Plans for Scotland's national film studio have been thrown into doubt by a decision of the Scottish Land Court issued today.

The court refused to authorise the resumption – ending the lease – of two smallholdings at Pentland Mains, Midlothian, which were to have been the site of the studio, a project described by the Scottish Government in 2017 as being “of national importance”.

Part of the Pentland Estate, the holdings, which together extend to 56.30 acres, are still actively farmed by the only people living on the estate, James Telfer and his family, the respondents in the case.
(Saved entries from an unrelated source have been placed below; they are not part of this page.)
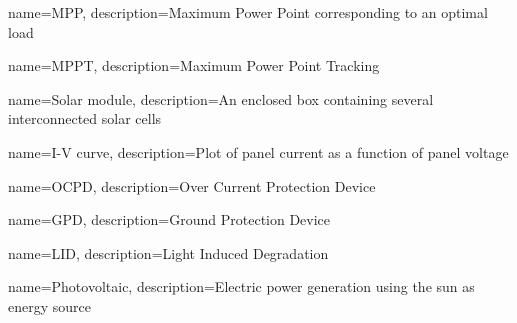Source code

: {
  name=MPP,
  description={Maximum Power Point corresponding to an optimal load}
}

{
  name=MPPT,
  description={Maximum Power Point Tracking}
}

{
  name=Solar module,
  description={An enclosed box containing several interconnected solar cells}
}

{
  name=I-V curve,
  description={Plot of panel current as a function of panel voltage}
}

{
  name=OCPD,
  description={Over Current Protection Device}
}

{
  name=GPD,
  description={Ground Protection Device}
}

{
  name=LID,
  description={Light Induced Degradation}
}

{
  name=Photovoltaic,
  description={Electric power generation using the sun as energy source}
}

\makeglossaries
\glsaddall
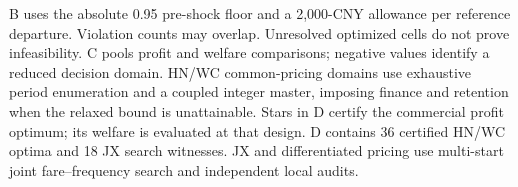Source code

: \begin{table}[htbp]
\begin{minipage}{.95\textwidth}
\begin{tabular*}{\linewidth}{@{\extracolsep{\fill}}llrrrrrr@{}}
\bottomrule\end{tabular*}\par\medskip
\par\noindent\fontsize{8}{9.5}\selectfont B uses the absolute 0.95 pre-shock floor and a 2,000-CNY allowance per reference departure. Violation counts may overlap. Unresolved optimized cells do not prove infeasibility. C pools profit and welfare comparisons; negative values identify a reduced decision domain. HN/WC common-pricing domains use exhaustive period enumeration and a coupled integer master, imposing finance and retention when the relaxed bound is unattainable. Stars in D certify the commercial profit optimum; its welfare is evaluated at that design. D contains 36 certified HN/WC optima and 18 JX search witnesses. JX and differentiated pricing use multi-start joint fare--frequency search and independent local audits.
\end{minipage}\end{table}
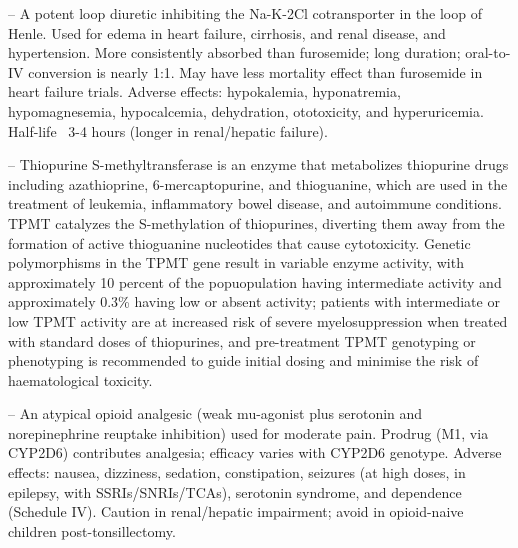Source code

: -- A potent loop diuretic inhibiting the Na-K-2Cl cotransporter in the loop of Henle. Used for edema in heart failure, cirrhosis, and renal disease, and hypertension. More consistently absorbed than furosemide; long duration; oral-to-IV conversion is nearly 1:1. May have less mortality effect than furosemide in heart failure trials. Adverse effects: hypokalemia, hyponatremia, hypomagnesemia, hypocalcemia, dehydration, ototoxicity, and hyperuricemia. Half-life ~3-4 hours (longer in renal/hepatic failure).

-- Thiopurine S-methyltransferase is an enzyme that metabolizes thiopurine drugs including azathioprine, 6-mercaptopurine, and thioguanine, which are used in the treatment of leukemia, inflammatory bowel disease, and autoimmune conditions. TPMT catalyzes the S-methylation of thiopurines, diverting them away from the formation of active thioguanine nucleotides that cause cytotoxicity. Genetic polymorphisms in the TPMT gene result in variable enzyme activity, with approximately 10 percent of the popuopulation having intermediate activity and approximately 0.3\% having low or absent activity; patients with intermediate or low TPMT activity are at increased risk of severe myelosuppression when treated with standard doses of thiopurines, and pre-treatment TPMT genotyping or phenotyping is recommended to guide initial dosing and minimise the risk of haematological toxicity.

-- An atypical opioid analgesic (weak mu-agonist plus serotonin and norepinephrine reuptake inhibition) used for moderate pain. Prodrug (M1, via CYP2D6) contributes analgesia; efficacy varies with CYP2D6 genotype. Adverse effects: nausea, dizziness, sedation, constipation, seizures (at high doses, in epilepsy, with SSRIs/SNRIs/TCAs), serotonin syndrome, and dependence (Schedule IV). Caution in renal/hepatic impairment; avoid in opioid-naive children post-tonsillectomy.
The family have possessed the holdings almost continuously since their creation in 1915.

Apart from the film studio project, a major driver of the resumption application from the point of view of the present owners was that it offered the prospect of solving a major problem afflicting part of the estate known as Clippens Yards, which is the subject of enforcement notices from Midlothian Council for the removal of tens of thousands of tons of material amassed there by a tenant who was running a waste disposal operation but abandoned the site, leaving the owners to face the consequences, and has since died. The deal struck by the owners with the developers makes provision for the restoration of this part of the estate.

However the resumption case foundered on a provision of the Crofters (Scotland) Act 1886, which also applies to smallholdings. Section 2 of the Act provides that the Land Court, which has to authorise resumption, can only give consent in as respects smallholdings where the purpose of the resumption has “relation to the good of the holding or of the estate”. Extinguishing the holdings would not be something “having relation to the good of the holding”, so the question was whether the resumption related to the good of the estate. A "public interest" criterion introduced by the Crofters (Scotland) Act 1955 applied only to crofts, not smallholdings.
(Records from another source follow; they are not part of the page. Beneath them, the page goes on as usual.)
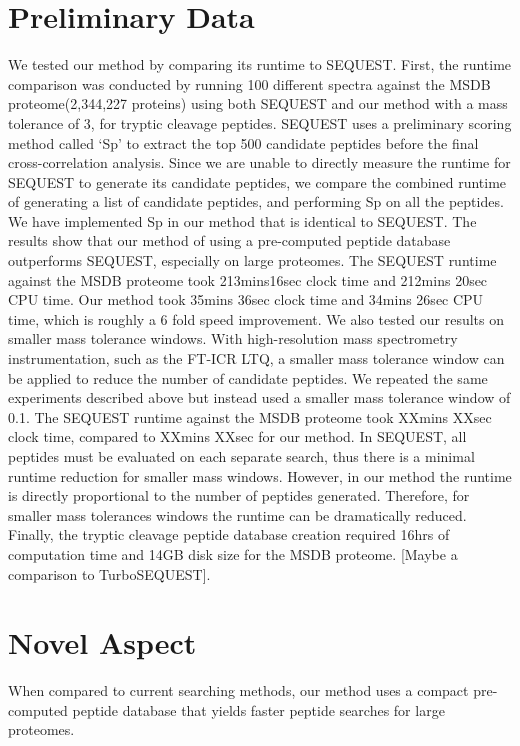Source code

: \documentclass[12pt]{article}
\begin{document}
\section{Preliminary Data}
We tested our method by comparing
its runtime to SEQUEST. First, the runtime comparison was conducted by
running 100 different spectra against the MSDB proteome(2,344,227 proteins) using both
SEQUEST and our method with a mass tolerance of 3, for tryptic cleavage
peptides. SEQUEST uses a preliminary scoring method called `Sp' to
extract the top 500 candidate peptides before the final cross-correlation
analysis. Since we are unable to directly measure the runtime for SEQUEST
to generate its candidate peptides, we compare the combined runtime
of generating a list of candidate peptides, and performing Sp on all
the peptides. We have implemented Sp in our method that is identical
to SEQUEST. The results show that our method of using a pre-computed
peptide database outperforms SEQUEST, especially on large proteomes. The
SEQUEST runtime against the MSDB proteome took 213mins16sec clock time
and 212mins 20sec CPU time. Our method took 35mins 36sec clock time and
34mins 26sec CPU time, which is roughly a 6 fold speed improvement.
We also tested our results on smaller mass tolerance windows. With
high-resolution mass spectrometry instrumentation, such as the FT-ICR
LTQ, a smaller mass tolerance window can be applied to reduce the number
of candidate peptides. We repeated the same experiments described
above but instead used a smaller mass tolerance window of 0.1. The
SEQUEST runtime against the MSDB proteome took XXmins XXsec clock time,
compared to XXmins XXsec for our method. In SEQUEST, all peptides must
be evaluated on each separate search, thus there is a minimal runtime
reduction for smaller mass windows. However, in our method the runtime is
directly proportional to the number of peptides generated. Therefore, for
smaller mass tolerances windows the runtime can be dramatically reduced.
Finally, the tryptic cleavage peptide database creation required 16hrs
of computation time and 14GB disk size for the MSDB proteome. [Maybe a
comparison to TurboSEQUEST].

\section{Novel Aspect}
When compared to current searching methods,
our method uses a compact pre-computed peptide database that yields
faster peptide searches for large proteomes.
\end{document}
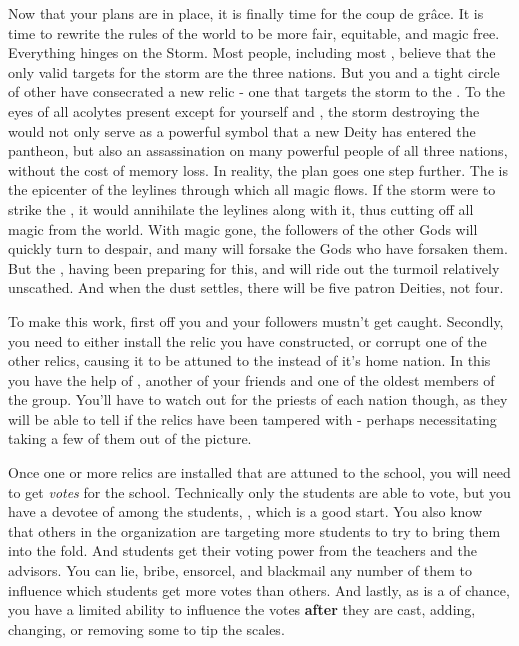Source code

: \documentclass[char]{GL2020}
\begin{document}
Now that your plans are in place, it is finally time for the coup de grâce. It is time to rewrite the rules of the world to be more fair, equitable, and magic free. Everything hinges on the Storm. Most people, including most \pGoaties{}, believe that the only valid targets for the storm are the three nations. But you and a tight circle of other \pGoaties{} have consecrated a new relic - one that targets the storm to the \pSchool{}. To the eyes of all acolytes present except for yourself and \cChupSecond{}, the storm destroying the \pSc{} would not only serve as a powerful symbol that a new Deity has entered the pantheon, but also an assassination on many powerful people of all three nations, without the cost of memory loss. In reality, the plan goes one step further. The \pSc{} is the epicenter of the leylines through which all magic flows. If the storm were to strike the \pSc{}, it would annihilate the leylines along with it, thus cutting off all magic from the world. With magic gone, the followers of the other Gods will quickly turn to despair, and many will forsake the Gods who have forsaken them. But the \pGoaties{}, having been preparing for this, and will ride out the turmoil relatively unscathed. And when the dust settles, there will be five patron Deities, not four.

To make this work, first off you and your followers mustn't get caught. Secondly, you need to either install the relic you have constructed, or corrupt one of the other relics, causing it to be attuned to the \pSc{} instead of it’s home nation. In this you have the help of \cChupInventor{}, another of your friends and one of the oldest members of the group. You’ll have to watch out for the priests of each nation though, as they will be able to tell if the relics have been tampered with - perhaps necessitating taking a few of them out of the picture.

Once one or more relics are installed that are attuned to the school, you will need to get \emph{votes} for the school. Technically only the students are able to vote, but you have a devotee of \cGenesis{} among the students, \cChupStudent{}, which is a good start. You also know that others in the organization are targeting more students to try to bring them into the fold. And students get their voting power from the teachers and the advisors. You can lie, bribe, ensorcel, and blackmail any number of them to influence which students get more votes than others. And lastly, as \cGenesis{} is a \cGenesis{\God} of chance, you have a limited ability to influence the votes \textbf{after} they are cast, adding, changing, or removing some to tip the scales.
\end{document}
The court held that, despite its potential to cure the problems of one part of the estate and relieve the owners of very onerous responsibilities under the enforcement notices, as a matter of law the purpose of resumption had to benefit more than the owners of the estate, present or future, and, in particular, had to benefit residents on the estate, however indirectly, incidentally or, even, minimally. Since, far from benefiting the only residents on the estate, resumption would lead to their removal (compensated but against their will), it could not be said that the purpose of resumption had relation to the good of the estate.

The court acknowledged the serious implications of its decision, but noted that the site was not the only one in Scotland where a national film studio could be located. It also recognised the difficult position in which its decision left the estate owners, whilst observing that “it is not apparent that the removal of a tenant on a secure tenancy from his holdings is a reasonable answer to that difficulty”.